Abandonamos el coche y caminamos sobre los barros que modeló la lluvia durante la noche. Altas nubes grises suspendidas en el cielo, pinturas en la inmensa bóveda de una catedral, grandes como carpas de circo, pequeñas como champiñones aislados. Continué el tránsito por la orilla, hundiendo el ritmo de mis huellas sobre la arena en una mecanografía del sonambulismo. Bien pronto empecé a encontrarme con ellos.
El temporal nocturno había sido intenso, su inmisericordia los habría azotado en la tormenta hasta encallarlos en la costa; y allí estaban. Se diría que aguardaban, oferentes en el umbral salino, como cuerpos naufragados, arrastrados por las aguas torrenciales, ennegrecidos por el rayo y las injurias del viaje.
Buscaba encontrarlos sin buscarlos, penetrando y siendo penetrado por los ritmos de las mareas y el viento, desde mis propios ritmos internos: mis latidos, mis pensamientos, los flujos mentales de la memoria, conectando a través de mi respiración con la música callada de los signos, aguzando el oído del silencio.

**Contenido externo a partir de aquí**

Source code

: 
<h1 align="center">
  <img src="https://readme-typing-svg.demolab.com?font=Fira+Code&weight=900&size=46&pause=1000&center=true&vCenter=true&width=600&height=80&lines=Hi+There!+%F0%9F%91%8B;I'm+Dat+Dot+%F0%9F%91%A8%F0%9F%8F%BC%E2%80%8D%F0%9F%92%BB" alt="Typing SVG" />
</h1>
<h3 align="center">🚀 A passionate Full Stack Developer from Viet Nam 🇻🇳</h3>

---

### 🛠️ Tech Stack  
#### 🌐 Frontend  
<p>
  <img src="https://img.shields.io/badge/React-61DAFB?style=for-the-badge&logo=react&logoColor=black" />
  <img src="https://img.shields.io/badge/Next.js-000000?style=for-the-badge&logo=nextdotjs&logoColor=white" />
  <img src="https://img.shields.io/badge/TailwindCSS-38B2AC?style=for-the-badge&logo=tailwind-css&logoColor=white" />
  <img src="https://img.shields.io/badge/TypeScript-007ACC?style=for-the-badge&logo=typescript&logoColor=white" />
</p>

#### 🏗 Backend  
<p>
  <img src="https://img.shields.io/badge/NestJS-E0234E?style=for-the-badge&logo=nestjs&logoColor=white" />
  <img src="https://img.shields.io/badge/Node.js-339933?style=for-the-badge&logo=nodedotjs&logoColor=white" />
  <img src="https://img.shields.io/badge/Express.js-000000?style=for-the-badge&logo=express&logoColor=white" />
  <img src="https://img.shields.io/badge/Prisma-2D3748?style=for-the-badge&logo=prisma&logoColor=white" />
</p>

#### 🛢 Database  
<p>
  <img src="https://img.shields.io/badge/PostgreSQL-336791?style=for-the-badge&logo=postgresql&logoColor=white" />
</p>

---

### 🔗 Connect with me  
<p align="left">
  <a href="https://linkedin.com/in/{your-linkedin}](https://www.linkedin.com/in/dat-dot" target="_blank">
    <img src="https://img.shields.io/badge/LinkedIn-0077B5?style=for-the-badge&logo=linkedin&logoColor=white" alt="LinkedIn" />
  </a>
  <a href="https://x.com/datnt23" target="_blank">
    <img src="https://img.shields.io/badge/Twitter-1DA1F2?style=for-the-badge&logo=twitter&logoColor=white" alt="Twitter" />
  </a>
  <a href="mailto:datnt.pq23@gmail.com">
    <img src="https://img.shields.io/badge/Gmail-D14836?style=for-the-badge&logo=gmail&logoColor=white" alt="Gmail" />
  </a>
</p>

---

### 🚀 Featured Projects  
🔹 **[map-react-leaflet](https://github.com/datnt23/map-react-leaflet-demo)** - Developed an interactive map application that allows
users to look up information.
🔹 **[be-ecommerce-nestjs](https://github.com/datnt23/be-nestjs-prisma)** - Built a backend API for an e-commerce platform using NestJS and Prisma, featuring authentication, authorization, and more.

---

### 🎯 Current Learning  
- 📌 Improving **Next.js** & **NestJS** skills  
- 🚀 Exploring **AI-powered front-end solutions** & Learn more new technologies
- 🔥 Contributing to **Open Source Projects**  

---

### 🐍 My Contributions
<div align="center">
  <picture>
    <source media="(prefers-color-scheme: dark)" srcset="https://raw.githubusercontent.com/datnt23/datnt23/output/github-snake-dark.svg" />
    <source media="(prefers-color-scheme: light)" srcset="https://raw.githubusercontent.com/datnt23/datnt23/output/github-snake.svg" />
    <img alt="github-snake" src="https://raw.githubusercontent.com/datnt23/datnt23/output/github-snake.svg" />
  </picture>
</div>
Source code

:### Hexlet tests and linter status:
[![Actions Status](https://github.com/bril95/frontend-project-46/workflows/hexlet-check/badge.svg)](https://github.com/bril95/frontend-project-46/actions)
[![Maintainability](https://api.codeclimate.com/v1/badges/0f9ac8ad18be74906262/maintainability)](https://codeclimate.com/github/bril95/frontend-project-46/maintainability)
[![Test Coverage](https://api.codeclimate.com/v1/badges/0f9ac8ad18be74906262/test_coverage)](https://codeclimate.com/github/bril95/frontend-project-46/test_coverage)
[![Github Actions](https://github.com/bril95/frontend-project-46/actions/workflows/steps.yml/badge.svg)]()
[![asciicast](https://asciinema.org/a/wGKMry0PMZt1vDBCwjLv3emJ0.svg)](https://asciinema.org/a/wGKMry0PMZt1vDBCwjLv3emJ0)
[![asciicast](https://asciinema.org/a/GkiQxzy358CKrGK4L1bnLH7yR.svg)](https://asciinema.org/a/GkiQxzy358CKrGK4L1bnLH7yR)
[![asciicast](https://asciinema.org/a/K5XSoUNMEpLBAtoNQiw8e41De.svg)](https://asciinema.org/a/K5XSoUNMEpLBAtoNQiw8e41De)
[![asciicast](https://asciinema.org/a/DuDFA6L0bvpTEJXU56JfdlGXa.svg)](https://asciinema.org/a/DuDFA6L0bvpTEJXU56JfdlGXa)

Reclinado junto a ellos escuchaba su historia, no una historia de palabras con un principio y un final, sino una fábula de formas, una esperanza de redención susurrada levemente como el latido del ave sobre la piedra mojada. Así resucitaba la forma recreada, con la más simple acción desde la horizontalidad hasta una verticalidad perdida, una dignidad olvidada. (La resurrección de los muertos, la foto, la vida eterna, amén).

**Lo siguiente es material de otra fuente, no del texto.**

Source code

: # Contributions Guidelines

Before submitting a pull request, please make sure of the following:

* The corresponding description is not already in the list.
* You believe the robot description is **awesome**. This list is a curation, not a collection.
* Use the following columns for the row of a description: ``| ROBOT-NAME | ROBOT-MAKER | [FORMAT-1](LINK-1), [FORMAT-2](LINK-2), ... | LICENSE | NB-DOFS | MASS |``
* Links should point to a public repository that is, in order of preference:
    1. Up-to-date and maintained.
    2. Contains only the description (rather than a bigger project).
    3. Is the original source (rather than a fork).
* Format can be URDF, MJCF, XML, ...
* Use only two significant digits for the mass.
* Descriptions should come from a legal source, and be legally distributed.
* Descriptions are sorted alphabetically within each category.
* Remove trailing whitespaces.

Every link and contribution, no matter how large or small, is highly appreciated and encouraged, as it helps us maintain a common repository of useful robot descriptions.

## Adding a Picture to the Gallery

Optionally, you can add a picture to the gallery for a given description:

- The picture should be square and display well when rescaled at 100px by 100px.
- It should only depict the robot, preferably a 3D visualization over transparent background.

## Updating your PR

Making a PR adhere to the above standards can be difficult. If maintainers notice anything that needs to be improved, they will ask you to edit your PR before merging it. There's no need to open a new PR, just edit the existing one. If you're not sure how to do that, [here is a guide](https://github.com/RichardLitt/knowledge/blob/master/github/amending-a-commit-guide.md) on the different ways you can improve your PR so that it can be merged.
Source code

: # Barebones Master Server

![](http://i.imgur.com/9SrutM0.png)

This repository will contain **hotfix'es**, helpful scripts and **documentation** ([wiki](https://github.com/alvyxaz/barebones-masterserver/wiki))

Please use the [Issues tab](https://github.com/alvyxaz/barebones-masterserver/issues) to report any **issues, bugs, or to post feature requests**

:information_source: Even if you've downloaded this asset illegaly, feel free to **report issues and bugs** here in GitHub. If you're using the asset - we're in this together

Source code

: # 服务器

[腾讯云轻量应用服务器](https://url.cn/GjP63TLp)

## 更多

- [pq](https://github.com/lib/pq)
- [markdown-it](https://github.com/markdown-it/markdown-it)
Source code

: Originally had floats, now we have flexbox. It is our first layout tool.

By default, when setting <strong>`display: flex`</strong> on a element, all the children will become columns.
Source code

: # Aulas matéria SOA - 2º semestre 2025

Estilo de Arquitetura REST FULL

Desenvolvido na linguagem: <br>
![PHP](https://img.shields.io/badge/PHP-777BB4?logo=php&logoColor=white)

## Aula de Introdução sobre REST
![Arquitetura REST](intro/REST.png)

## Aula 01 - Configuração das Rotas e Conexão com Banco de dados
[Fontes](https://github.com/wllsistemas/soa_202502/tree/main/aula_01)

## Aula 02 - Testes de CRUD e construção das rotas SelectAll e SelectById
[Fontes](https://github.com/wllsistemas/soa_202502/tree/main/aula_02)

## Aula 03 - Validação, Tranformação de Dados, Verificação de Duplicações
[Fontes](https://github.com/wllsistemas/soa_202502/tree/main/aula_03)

El carrete fotográfico se agotó inesperadamente renunciando a testimoniar la totalidad de nuestras visiones. A lo largo de la orilla el ojo ajeno podría contemplar la hilera de oscuros seres erguidos en los umbrales del continente. Pero no había nadie, salvo las gaviotas y el viento, las nubes tormentosas y el exangüe sol.

De repente en el cielo, se abrió una grieta de claridad y contemplamos…una luz verdeazulada, limpia, como una pupila de agua. Miramos en silencio aquel signo de la lejanía, lo inalcanzable, y supe de la impermanencia, la innecesidad y la inminencia. Nada más había que añadir salvo el regreso.

Volvíamos. Entonces, bajé mis ojos al suelo y allí sobre la tierra misma reencontré aquel resplandor, sobre las aguas quietas, sosegadas, un charco de cielo, un espejo de inmanencia fue nuestro testigo.”


San Roque. Diciembre de 1999.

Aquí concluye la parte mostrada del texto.